Морщась от боли, он надел шлепанцы. На него навалилась страшная усталость. Хромая, он вернулся в гостиную. Надо было дать Арлетт возможность побыть немного одной.
— Я учу наизусть стихотворение, — сказала Рут. — Это на завтра.
— Ты уже выучила его?
— Почти.
— Давай его мне, и я тебя проверю.
— Проверь меня, проверь, — хихикнула Рут.
Стихи были аккуратно написаны, а страница ярко разрисована яблоневыми деревьями. Четыре грамматические ошибки были исправлены красными чернилами. Стояла оценка шесть с плюсом из возможных десяти.
— «Больная осень». Гийом Аполлинер, — объявила Рут торжественно. — Это очень хорошие стихи.
— Это очень хорошие стихи.
Больная, прекрасная осень.
Ты умрешь, когда ветры засвищут средь сосен…
— начала Рут.
Ван дер Вальк слушал ее голос, звучавший словно издалека.
— Пока все прекрасно. Вторую строфу, пожалуйста.
Рут окрепшим голосом уверенно продолжала декламировать и вдруг запнулась.
…В небе, высоко,
Ястребы кружат…
И на русалок…
А, да.
И на русалок, никогда не любивших,
Глупеньких, зеленооких…
— «И на русалок, никогда не любивших, глупеньких, зеленооких…» — Он на мгновение забыл, где находится… — Прости, последнюю строфу.

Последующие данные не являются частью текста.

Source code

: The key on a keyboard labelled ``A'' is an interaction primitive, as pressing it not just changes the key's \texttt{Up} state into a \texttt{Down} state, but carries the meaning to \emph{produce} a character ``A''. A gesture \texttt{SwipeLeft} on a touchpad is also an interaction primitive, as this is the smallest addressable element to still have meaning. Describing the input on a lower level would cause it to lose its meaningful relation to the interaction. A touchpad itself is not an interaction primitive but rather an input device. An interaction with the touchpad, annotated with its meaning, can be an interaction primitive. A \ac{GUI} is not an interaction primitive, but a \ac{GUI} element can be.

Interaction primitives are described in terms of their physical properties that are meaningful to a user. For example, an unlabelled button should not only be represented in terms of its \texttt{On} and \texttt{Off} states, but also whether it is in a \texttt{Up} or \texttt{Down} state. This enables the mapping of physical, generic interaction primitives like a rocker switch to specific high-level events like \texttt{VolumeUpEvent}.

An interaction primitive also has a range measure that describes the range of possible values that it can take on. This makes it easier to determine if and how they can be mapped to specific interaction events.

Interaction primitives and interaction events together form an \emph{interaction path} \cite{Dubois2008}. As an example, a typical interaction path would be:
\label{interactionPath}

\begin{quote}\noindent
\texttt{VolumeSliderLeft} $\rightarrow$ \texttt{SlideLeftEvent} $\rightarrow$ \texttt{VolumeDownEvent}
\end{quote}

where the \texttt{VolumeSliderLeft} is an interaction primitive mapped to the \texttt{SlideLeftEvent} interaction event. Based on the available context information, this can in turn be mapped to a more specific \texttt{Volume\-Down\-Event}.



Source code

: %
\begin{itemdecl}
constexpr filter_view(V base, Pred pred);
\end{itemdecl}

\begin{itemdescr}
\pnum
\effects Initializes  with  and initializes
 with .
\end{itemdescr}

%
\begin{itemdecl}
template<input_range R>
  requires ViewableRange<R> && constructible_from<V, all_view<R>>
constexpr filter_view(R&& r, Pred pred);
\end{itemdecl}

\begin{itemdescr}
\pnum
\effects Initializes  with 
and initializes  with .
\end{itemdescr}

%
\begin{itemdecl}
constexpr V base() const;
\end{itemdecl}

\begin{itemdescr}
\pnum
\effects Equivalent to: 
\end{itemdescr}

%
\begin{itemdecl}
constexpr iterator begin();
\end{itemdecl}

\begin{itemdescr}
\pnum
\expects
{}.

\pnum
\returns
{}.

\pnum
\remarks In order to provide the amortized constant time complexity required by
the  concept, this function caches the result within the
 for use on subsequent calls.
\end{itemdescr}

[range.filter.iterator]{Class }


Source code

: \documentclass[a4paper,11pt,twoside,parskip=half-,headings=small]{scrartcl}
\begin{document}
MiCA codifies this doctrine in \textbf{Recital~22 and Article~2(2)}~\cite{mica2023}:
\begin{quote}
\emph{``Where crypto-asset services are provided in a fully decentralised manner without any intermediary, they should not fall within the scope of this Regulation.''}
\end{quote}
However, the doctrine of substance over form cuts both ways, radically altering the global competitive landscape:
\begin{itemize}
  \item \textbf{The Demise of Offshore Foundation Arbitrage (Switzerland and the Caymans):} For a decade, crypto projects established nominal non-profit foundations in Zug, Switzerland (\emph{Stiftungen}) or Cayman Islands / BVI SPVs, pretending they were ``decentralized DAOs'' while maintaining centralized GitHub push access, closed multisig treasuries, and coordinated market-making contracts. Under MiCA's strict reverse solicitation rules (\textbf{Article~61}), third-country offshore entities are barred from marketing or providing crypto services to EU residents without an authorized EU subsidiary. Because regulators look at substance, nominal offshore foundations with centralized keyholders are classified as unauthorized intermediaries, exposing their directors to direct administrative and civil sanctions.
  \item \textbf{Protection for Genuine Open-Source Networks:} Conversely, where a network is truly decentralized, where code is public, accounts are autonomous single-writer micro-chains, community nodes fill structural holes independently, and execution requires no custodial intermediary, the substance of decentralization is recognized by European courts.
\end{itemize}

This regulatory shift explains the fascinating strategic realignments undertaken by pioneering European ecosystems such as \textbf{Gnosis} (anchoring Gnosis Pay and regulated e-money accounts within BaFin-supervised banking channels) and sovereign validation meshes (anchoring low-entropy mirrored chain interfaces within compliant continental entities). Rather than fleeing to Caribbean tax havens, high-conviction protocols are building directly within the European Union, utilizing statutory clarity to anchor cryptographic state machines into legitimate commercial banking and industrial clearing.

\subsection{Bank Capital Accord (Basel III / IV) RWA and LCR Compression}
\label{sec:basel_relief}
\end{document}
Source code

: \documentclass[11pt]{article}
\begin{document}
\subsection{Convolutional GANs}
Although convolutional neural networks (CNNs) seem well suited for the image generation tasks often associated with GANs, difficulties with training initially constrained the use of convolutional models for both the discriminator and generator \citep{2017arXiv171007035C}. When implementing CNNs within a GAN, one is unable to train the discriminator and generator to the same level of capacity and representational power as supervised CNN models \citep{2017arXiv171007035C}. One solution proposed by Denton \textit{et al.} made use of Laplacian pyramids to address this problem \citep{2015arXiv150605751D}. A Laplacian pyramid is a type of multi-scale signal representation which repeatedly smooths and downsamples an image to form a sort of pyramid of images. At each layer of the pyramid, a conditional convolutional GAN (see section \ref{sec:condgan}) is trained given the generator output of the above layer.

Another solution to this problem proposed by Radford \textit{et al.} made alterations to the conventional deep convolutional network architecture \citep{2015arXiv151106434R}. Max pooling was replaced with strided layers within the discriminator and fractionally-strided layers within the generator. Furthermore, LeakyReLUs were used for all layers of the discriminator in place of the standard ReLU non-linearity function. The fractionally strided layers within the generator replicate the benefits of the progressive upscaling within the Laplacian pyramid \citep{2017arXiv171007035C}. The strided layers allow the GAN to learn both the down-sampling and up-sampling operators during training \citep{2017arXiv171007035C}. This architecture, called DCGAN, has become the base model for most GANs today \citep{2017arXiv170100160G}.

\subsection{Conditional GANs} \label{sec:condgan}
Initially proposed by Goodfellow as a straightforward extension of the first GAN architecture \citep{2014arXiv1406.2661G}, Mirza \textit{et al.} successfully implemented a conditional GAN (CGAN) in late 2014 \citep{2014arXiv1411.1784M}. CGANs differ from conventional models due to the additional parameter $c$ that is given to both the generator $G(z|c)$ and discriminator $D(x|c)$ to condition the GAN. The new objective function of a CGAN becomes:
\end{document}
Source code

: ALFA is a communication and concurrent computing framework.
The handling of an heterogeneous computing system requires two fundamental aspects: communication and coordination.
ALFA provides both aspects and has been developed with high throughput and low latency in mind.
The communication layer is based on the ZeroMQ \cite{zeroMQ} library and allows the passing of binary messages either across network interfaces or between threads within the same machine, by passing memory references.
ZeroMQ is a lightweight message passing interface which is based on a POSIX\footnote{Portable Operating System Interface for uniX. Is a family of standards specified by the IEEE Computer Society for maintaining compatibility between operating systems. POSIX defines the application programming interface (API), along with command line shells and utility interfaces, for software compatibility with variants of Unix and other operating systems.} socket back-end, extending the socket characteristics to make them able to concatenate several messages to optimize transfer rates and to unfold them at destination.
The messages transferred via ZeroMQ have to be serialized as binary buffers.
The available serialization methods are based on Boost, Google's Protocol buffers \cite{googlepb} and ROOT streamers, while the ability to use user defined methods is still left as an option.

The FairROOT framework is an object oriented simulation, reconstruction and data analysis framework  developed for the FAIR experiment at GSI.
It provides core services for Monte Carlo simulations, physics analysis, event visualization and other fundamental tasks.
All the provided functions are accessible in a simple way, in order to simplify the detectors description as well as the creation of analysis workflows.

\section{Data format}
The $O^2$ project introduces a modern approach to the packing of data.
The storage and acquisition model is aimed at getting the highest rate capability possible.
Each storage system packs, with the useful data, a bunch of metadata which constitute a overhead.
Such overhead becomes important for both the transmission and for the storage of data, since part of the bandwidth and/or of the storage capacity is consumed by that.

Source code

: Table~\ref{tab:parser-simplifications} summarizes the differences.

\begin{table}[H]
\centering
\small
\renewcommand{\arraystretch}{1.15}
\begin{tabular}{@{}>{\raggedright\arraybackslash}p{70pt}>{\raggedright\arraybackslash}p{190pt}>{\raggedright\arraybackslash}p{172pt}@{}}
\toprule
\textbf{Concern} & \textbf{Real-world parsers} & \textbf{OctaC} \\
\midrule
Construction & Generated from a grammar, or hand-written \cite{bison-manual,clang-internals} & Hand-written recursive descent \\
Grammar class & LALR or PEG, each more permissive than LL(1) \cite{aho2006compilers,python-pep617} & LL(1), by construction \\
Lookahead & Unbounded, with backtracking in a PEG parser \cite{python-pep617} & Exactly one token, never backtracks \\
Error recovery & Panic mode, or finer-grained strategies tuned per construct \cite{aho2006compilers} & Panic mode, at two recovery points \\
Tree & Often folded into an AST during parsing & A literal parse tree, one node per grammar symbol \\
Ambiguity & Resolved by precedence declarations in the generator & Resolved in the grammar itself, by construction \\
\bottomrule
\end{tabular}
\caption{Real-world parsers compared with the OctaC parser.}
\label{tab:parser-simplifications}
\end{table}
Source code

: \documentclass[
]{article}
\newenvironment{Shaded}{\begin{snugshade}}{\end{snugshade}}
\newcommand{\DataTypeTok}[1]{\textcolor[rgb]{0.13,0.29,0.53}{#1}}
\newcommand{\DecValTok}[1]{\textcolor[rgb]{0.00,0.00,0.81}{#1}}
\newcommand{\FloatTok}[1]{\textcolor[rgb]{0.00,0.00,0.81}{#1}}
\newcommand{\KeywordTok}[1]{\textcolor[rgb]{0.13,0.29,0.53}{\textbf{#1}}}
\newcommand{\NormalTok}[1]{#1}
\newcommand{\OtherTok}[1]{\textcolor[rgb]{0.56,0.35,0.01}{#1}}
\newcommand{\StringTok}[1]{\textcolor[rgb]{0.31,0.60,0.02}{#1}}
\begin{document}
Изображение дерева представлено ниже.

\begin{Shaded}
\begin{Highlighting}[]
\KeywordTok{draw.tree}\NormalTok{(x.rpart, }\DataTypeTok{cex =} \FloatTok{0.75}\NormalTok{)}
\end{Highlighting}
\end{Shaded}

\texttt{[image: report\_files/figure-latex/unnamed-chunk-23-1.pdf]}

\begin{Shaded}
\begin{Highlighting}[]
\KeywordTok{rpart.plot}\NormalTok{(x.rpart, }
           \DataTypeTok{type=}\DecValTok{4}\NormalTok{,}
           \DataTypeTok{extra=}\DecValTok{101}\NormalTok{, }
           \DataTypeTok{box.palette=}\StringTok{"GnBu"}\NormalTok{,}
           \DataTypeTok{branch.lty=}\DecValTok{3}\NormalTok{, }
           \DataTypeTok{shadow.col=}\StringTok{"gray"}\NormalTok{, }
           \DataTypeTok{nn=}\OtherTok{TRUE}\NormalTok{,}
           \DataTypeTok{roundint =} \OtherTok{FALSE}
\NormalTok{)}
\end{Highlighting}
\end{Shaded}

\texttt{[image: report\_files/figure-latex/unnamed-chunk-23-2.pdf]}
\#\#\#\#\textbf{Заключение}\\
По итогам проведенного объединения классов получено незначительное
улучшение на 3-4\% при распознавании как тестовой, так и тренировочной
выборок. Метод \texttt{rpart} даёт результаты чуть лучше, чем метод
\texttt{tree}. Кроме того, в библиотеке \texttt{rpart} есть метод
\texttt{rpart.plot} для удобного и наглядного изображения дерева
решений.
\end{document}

Устремлен их пронзительный взгляд.
В рощах далеких
Олени трубят.
О, как я люблю голоса твои, осень,
И ветер, и желтые листья кругом.
И лес, что убор свой торжественно сбросил,
Роняя слезы — листок за листком {18} .
— Мне нравятся эти стихи.
— По-моему, — рассудительно заметил Ван дер Вальк, — ты вполне заработала свой шестипенсовик.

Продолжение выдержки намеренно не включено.